(What you will do) What lines in the listing include "environments"? Return a copy of each.

(Records shown)
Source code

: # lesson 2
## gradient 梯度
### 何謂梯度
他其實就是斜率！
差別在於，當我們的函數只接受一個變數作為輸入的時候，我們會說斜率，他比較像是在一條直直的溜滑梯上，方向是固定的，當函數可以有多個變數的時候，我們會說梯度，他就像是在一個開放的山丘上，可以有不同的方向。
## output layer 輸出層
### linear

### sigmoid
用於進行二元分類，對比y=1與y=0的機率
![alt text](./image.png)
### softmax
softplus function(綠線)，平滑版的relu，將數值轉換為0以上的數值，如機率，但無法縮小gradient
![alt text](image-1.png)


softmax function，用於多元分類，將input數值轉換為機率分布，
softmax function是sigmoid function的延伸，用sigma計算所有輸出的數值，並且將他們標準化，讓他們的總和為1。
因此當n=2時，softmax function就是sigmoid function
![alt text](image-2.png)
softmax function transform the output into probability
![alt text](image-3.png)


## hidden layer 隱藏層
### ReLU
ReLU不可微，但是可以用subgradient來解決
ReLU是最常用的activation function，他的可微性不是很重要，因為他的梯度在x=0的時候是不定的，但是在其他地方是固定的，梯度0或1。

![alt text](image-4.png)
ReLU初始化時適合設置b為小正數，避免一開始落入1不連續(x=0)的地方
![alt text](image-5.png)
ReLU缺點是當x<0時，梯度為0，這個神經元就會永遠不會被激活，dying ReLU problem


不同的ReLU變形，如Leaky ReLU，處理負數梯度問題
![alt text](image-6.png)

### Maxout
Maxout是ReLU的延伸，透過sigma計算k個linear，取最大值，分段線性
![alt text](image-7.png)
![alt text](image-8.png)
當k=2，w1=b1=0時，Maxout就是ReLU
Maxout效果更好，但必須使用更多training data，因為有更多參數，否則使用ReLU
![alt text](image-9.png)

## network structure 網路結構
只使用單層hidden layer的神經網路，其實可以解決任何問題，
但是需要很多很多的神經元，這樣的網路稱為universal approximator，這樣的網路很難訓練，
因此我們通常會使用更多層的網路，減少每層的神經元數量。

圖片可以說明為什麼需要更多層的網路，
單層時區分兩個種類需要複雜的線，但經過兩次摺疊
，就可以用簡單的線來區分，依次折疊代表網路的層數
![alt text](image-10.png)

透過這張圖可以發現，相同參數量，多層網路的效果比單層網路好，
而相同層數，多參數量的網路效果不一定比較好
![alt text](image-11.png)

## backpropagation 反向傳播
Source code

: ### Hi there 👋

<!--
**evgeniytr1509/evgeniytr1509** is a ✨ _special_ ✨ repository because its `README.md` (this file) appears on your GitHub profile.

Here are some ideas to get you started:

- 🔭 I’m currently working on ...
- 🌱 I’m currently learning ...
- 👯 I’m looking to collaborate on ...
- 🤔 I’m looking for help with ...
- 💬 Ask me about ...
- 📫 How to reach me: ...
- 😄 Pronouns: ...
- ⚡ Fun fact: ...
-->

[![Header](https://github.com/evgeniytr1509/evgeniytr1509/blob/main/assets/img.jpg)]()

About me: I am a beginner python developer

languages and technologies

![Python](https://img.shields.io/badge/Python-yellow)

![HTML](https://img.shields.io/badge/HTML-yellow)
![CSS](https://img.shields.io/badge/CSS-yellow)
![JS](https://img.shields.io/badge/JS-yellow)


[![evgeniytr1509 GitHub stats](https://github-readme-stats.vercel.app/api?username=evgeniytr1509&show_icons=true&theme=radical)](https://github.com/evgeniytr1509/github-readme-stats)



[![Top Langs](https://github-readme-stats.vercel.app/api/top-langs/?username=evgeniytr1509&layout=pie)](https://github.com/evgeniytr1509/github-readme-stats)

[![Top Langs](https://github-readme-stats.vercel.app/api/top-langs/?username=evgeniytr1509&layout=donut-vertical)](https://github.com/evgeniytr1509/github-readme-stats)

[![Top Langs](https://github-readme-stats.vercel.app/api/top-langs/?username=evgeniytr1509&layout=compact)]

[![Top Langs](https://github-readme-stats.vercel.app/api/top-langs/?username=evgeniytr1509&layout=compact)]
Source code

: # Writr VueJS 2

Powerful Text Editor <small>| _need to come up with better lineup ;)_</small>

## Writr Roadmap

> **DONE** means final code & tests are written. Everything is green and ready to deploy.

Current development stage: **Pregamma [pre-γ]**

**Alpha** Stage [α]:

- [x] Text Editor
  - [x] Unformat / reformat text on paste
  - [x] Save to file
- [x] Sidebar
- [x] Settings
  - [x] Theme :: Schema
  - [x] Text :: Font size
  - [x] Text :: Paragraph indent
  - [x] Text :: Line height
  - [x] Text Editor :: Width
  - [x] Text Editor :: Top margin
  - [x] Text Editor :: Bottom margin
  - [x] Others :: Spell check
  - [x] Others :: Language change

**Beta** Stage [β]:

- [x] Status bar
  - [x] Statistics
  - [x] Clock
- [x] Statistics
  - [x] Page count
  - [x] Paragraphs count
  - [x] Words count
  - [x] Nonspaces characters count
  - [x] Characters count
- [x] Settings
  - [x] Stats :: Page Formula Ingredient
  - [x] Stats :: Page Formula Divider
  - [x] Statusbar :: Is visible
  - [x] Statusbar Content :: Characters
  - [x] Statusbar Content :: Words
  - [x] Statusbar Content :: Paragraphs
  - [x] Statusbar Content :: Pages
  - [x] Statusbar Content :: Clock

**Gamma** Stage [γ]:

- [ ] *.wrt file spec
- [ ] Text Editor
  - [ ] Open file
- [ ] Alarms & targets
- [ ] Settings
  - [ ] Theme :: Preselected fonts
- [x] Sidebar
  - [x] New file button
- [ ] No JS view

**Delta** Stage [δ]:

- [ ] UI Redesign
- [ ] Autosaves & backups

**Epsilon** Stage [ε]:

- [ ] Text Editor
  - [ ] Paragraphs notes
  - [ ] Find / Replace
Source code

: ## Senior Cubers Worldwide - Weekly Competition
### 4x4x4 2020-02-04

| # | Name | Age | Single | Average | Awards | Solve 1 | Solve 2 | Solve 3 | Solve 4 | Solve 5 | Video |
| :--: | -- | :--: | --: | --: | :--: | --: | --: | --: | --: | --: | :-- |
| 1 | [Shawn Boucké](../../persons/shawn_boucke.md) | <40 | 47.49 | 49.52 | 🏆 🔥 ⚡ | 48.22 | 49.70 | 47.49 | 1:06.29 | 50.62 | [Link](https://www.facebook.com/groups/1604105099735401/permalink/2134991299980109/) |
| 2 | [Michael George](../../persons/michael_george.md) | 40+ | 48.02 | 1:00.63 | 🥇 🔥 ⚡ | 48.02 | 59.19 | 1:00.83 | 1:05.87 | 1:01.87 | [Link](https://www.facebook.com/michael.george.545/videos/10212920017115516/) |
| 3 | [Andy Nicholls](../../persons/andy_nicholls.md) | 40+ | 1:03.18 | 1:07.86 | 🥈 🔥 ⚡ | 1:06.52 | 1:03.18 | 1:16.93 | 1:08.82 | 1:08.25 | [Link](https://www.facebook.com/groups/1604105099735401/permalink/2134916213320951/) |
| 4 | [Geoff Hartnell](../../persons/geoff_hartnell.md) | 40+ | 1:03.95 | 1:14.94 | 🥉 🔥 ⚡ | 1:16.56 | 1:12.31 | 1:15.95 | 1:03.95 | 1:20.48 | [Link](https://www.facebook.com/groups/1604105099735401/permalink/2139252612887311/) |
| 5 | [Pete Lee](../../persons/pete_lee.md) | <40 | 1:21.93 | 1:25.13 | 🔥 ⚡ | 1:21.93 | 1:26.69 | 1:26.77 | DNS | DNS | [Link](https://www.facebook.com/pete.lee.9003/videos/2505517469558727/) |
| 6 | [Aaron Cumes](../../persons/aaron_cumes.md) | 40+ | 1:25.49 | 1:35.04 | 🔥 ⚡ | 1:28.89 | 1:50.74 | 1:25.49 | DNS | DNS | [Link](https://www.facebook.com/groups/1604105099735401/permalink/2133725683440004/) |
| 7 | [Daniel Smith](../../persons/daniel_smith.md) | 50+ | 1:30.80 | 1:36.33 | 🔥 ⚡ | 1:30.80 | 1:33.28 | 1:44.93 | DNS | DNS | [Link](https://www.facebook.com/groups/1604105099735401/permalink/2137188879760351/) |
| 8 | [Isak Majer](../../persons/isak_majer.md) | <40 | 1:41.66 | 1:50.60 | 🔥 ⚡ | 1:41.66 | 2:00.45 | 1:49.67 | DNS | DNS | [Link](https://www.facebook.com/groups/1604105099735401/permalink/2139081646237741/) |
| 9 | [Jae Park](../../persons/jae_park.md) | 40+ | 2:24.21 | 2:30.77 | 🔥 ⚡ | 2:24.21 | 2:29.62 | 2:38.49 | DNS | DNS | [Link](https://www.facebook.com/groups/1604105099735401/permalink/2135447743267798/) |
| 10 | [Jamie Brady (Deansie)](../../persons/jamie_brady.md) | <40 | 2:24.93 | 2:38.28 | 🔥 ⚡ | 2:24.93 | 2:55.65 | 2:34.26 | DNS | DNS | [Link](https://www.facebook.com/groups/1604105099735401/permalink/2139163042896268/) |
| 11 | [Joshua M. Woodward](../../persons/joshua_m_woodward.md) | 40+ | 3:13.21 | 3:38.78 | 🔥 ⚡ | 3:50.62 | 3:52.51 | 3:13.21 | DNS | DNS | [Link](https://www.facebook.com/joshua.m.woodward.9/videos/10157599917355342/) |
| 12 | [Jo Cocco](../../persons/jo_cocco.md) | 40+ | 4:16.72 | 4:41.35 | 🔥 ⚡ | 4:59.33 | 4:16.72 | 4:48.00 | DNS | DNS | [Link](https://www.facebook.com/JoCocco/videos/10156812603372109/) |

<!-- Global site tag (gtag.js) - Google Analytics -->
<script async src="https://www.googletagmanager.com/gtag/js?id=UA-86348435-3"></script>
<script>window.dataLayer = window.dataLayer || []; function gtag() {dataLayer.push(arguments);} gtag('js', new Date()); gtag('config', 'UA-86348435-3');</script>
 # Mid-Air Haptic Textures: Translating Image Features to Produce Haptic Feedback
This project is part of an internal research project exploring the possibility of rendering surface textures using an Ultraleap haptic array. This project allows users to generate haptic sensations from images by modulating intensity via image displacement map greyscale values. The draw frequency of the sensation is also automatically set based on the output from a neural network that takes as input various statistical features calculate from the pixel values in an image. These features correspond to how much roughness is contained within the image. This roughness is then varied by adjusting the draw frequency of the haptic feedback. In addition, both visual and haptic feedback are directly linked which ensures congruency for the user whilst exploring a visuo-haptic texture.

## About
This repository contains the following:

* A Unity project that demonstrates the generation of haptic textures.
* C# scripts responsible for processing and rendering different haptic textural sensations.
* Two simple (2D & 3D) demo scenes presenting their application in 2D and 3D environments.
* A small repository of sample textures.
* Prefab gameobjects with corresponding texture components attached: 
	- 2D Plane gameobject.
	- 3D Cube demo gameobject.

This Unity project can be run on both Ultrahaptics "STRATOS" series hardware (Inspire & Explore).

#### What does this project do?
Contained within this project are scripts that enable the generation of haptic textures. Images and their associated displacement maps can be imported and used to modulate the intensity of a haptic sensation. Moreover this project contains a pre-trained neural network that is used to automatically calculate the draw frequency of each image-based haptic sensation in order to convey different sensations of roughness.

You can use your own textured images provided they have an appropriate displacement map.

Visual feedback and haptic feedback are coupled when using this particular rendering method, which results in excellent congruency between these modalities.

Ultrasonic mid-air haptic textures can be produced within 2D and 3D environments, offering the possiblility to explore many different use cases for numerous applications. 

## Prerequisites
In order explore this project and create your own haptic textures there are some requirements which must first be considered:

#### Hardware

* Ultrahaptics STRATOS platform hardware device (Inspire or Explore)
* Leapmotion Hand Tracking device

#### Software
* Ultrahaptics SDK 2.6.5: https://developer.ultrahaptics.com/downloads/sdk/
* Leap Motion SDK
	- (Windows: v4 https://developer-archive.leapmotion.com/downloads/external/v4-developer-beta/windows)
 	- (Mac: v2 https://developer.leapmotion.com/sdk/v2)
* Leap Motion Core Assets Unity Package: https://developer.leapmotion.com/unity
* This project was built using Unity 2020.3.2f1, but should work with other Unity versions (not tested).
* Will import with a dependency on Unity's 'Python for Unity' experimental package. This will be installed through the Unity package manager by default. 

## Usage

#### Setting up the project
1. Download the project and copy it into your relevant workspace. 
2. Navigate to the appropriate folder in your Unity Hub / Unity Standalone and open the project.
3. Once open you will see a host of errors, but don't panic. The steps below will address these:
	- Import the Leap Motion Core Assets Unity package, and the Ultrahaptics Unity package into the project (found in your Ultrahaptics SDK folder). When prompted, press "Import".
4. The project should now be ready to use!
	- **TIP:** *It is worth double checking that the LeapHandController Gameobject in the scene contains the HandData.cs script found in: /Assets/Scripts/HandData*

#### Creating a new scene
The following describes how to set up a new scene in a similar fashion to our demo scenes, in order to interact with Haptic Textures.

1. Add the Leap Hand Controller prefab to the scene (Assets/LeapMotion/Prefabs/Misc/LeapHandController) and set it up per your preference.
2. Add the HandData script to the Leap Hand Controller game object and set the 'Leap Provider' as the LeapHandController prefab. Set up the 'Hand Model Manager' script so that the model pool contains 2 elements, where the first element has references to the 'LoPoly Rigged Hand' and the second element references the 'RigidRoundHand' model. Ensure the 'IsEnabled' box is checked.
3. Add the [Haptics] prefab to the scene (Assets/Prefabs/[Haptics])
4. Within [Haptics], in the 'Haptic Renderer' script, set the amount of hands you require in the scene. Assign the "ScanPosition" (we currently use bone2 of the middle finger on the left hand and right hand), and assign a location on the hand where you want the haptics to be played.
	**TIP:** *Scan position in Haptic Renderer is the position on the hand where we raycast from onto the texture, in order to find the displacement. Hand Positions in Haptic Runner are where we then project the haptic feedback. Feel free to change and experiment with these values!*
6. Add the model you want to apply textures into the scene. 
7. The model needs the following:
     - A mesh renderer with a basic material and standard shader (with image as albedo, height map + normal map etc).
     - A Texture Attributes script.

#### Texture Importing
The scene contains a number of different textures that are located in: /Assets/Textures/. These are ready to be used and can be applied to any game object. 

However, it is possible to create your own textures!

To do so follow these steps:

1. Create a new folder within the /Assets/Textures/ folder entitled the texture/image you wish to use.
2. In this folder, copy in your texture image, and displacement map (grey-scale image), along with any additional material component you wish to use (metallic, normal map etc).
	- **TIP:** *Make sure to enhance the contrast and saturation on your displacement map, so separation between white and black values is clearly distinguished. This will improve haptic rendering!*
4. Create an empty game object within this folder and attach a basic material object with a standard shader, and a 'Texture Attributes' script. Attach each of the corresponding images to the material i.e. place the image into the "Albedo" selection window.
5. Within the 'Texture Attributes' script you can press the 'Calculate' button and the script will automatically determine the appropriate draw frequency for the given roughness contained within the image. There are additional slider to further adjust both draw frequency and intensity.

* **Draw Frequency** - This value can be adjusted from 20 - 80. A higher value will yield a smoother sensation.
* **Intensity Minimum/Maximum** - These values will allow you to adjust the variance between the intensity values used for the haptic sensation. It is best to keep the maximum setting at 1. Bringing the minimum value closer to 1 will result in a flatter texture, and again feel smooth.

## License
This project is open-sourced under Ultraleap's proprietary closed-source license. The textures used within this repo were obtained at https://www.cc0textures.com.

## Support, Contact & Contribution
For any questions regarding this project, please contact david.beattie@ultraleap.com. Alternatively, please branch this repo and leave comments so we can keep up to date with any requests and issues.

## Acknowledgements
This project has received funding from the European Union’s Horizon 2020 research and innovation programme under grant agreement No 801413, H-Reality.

(Solution to this task)
* Two simple (2D & 3D) demo scenes presenting their application in 2D and 3D environments.
Ultrasonic mid-air haptic textures can be produced within 2D and 3D environments, offering the possiblility to explore many different use cases for numerous applications. 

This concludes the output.